A verbatim reproduction of every entry is the expected answer.

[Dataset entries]
_____

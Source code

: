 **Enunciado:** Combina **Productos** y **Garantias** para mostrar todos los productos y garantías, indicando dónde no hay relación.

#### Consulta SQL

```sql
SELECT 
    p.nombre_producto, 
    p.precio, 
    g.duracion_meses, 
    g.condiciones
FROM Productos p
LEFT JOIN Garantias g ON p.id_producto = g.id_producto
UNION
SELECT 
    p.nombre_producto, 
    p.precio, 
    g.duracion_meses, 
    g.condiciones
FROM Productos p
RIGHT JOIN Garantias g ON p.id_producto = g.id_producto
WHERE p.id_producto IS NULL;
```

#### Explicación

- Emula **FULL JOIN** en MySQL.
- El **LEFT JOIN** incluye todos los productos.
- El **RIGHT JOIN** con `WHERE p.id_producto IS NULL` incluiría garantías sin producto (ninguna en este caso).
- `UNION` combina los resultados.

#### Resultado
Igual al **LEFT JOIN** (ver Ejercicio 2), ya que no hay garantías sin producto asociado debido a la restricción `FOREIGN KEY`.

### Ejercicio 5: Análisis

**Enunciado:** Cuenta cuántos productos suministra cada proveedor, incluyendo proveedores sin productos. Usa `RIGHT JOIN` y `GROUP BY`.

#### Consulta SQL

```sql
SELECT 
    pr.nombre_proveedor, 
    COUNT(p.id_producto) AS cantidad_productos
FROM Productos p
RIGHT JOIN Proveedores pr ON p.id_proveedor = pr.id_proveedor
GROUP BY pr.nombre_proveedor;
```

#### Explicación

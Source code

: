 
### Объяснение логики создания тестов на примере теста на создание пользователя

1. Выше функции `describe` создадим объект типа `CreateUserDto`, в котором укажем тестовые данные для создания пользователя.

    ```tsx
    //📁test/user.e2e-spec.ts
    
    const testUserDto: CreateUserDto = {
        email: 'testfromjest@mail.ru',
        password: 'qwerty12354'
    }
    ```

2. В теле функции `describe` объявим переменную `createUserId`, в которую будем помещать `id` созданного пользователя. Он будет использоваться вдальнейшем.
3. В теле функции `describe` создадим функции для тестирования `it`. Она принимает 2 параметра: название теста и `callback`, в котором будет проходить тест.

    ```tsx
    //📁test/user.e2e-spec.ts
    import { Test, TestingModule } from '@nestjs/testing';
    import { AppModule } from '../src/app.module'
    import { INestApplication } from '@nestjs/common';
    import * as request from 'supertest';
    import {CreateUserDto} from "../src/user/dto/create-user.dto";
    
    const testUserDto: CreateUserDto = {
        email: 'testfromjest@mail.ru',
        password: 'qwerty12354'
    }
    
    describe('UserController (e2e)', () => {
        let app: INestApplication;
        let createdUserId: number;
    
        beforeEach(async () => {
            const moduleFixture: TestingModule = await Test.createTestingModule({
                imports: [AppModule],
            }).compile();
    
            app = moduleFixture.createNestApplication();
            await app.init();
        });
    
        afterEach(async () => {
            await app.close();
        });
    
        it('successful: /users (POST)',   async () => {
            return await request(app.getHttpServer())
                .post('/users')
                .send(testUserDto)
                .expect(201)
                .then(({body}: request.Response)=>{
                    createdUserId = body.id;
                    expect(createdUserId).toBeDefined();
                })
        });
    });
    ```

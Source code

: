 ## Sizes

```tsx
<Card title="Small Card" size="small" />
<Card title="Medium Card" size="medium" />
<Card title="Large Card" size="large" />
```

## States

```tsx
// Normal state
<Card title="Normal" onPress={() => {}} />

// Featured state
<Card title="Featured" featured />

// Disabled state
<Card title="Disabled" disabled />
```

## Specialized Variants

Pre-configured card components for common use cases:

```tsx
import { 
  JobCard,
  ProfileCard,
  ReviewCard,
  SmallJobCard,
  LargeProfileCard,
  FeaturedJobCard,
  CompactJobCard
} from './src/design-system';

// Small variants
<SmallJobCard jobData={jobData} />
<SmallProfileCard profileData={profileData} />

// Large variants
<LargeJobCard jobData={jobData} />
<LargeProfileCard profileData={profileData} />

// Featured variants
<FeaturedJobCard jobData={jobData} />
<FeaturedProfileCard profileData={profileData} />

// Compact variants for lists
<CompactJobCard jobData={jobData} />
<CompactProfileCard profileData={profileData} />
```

_____

§ Written solution:
Source code

: **Enunciado:** Combina **Productos** y **Garantias** para mostrar todos los productos y garantías, indicando dónde no hay relación.

#### Consulta SQL

```sql
SELECT 
    p.nombre_producto, 
    p.precio, 
    g.duracion_meses, 
    g.condiciones
FROM Productos p
LEFT JOIN Garantias g ON p.id_producto = g.id_producto
UNION
SELECT 
    p.nombre_producto, 
    p.precio, 
    g.duracion_meses, 
    g.condiciones
FROM Productos p
RIGHT JOIN Garantias g ON p.id_producto = g.id_producto
WHERE p.id_producto IS NULL;
```

#### Explicación

- Emula **FULL JOIN** en MySQL.
- El **LEFT JOIN** incluye todos los productos.
- El **RIGHT JOIN** con `WHERE p.id_producto IS NULL` incluiría garantías sin producto (ninguna en este caso).
- `UNION` combina los resultados.

#### Resultado
Igual al **LEFT JOIN** (ver Ejercicio 2), ya que no hay garantías sin producto asociado debido a la restricción `FOREIGN KEY`.

### Ejercicio 5: Análisis

**Enunciado:** Cuenta cuántos productos suministra cada proveedor, incluyendo proveedores sin productos. Usa `RIGHT JOIN` y `GROUP BY`.

#### Consulta SQL

```sql
SELECT 
    pr.nombre_proveedor, 
    COUNT(p.id_producto) AS cantidad_productos
FROM Productos p
RIGHT JOIN Proveedores pr ON p.id_proveedor = pr.id_proveedor
GROUP BY pr.nombre_proveedor;
```

#### Explicación

Source code

: 
### Объяснение логики создания тестов на примере теста на создание пользователя

1. Выше функции `describe` создадим объект типа `CreateUserDto`, в котором укажем тестовые данные для создания пользователя.

    ```tsx
    //📁test/user.e2e-spec.ts
    
    const testUserDto: CreateUserDto = {
        email: 'testfromjest@mail.ru',
        password: 'qwerty12354'
    }
    ```

2. В теле функции `describe` объявим переменную `createUserId`, в которую будем помещать `id` созданного пользователя. Он будет использоваться вдальнейшем.
3. В теле функции `describe` создадим функции для тестирования `it`. Она принимает 2 параметра: название теста и `callback`, в котором будет проходить тест.

    ```tsx
    //📁test/user.e2e-spec.ts
    import { Test, TestingModule } from '@nestjs/testing';
    import { AppModule } from '../src/app.module'
    import { INestApplication } from '@nestjs/common';
    import * as request from 'supertest';
    import {CreateUserDto} from "../src/user/dto/create-user.dto";
    
    const testUserDto: CreateUserDto = {
        email: 'testfromjest@mail.ru',
        password: 'qwerty12354'
    }
    
    describe('UserController (e2e)', () => {
        let app: INestApplication;
        let createdUserId: number;
    
        beforeEach(async () => {
            const moduleFixture: TestingModule = await Test.createTestingModule({
                imports: [AppModule],
            }).compile();
    
            app = moduleFixture.createNestApplication();
            await app.init();
        });
    
        afterEach(async () => {
            await app.close();
        });
    
        it('successful: /users (POST)',   async () => {
            return await request(app.getHttpServer())
                .post('/users')
                .send(testUserDto)
                .expect(201)
                .then(({body}: request.Response)=>{
                    createdUserId = body.id;
                    expect(createdUserId).toBeDefined();
                })
        });
    });
    ```

Source code

: ## Sizes

```tsx
<Card title="Small Card" size="small" />
<Card title="Medium Card" size="medium" />
<Card title="Large Card" size="large" />
```

## States

```tsx
// Normal state
<Card title="Normal" onPress={() => {}} />

// Featured state
<Card title="Featured" featured />

// Disabled state
<Card title="Disabled" disabled />
```

## Specialized Variants

Pre-configured card components for common use cases:

```tsx
import { 
  JobCard,
  ProfileCard,
  ReviewCard,
  SmallJobCard,
  LargeProfileCard,
  FeaturedJobCard,
  CompactJobCard
} from './src/design-system';

// Small variants
<SmallJobCard jobData={jobData} />
<SmallProfileCard profileData={profileData} />

// Large variants
<LargeJobCard jobData={jobData} />
<LargeProfileCard profileData={profileData} />

// Featured variants
<FeaturedJobCard jobData={jobData} />
<FeaturedProfileCard profileData={profileData} />

// Compact variants for lists
<CompactJobCard jobData={jobData} />
<CompactProfileCard profileData={profileData} />
```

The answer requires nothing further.